Stored data
______

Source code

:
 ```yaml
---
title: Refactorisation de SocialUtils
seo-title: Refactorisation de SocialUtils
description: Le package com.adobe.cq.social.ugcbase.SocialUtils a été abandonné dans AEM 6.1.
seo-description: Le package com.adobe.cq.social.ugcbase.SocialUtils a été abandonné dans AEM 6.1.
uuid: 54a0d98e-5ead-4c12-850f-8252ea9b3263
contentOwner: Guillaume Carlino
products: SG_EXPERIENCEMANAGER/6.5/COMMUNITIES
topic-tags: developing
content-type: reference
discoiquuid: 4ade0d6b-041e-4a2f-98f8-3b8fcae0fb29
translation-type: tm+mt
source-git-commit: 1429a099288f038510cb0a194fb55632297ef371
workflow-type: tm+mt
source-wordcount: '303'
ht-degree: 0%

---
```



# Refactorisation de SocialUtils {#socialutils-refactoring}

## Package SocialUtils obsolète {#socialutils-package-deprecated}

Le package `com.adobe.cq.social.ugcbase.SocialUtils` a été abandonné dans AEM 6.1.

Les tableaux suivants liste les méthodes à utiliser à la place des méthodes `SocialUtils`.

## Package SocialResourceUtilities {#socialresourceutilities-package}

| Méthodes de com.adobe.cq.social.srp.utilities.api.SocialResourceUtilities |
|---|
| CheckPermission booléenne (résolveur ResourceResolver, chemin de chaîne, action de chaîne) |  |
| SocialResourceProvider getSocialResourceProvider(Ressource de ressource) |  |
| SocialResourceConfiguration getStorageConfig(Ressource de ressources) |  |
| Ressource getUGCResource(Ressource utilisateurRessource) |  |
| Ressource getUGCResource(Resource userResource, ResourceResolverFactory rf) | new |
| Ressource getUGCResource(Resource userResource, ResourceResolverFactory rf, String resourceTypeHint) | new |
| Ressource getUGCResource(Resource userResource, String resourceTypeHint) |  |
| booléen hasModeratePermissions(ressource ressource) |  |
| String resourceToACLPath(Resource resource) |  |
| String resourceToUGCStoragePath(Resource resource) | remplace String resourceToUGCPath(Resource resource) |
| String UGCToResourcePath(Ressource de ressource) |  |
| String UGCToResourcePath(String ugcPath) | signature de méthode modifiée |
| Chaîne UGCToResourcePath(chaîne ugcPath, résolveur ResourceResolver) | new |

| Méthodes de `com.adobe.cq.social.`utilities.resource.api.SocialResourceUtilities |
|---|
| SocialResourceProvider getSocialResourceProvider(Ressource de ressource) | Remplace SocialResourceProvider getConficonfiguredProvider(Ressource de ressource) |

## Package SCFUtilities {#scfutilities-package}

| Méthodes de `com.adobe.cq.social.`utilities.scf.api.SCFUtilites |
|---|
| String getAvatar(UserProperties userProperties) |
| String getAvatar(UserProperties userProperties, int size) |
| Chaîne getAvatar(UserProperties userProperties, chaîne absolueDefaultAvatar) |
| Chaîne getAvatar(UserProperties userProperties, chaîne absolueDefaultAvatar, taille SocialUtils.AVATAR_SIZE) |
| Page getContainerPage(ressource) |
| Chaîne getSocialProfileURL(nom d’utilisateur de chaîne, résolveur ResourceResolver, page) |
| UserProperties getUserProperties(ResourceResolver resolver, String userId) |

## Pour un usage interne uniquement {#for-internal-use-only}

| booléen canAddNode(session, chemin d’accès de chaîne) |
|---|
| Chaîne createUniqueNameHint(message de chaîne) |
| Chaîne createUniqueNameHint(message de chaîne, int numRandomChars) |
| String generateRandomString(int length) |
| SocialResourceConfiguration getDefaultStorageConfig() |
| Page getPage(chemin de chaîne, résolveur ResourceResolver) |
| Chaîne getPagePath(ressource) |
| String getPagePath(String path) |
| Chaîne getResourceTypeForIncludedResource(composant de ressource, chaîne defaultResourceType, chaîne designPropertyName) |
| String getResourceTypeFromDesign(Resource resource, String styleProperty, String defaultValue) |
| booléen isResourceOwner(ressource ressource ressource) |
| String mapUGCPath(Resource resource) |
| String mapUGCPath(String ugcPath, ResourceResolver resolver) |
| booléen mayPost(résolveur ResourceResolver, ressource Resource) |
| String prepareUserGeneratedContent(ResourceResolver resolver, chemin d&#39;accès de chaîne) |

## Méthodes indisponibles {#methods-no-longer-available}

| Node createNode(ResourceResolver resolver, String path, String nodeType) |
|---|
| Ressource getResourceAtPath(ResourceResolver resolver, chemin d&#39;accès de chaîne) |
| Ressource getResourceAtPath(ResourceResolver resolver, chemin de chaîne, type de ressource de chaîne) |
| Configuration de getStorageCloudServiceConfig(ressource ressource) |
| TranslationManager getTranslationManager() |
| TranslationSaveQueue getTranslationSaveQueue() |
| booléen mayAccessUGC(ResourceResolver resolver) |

______

• Exercise prompt:
Copy every line from the records above that contains the string "SocialResourceUtilities".

• Written answer:
## Package SocialResourceUtilities {#socialresourceutilities-package}
| Méthodes de com.adobe.cq.social.srp.utilities.api.SocialResourceUtilities |
| Méthodes de `com.adobe.cq.social.`utilities.resource.api.SocialResourceUtilities |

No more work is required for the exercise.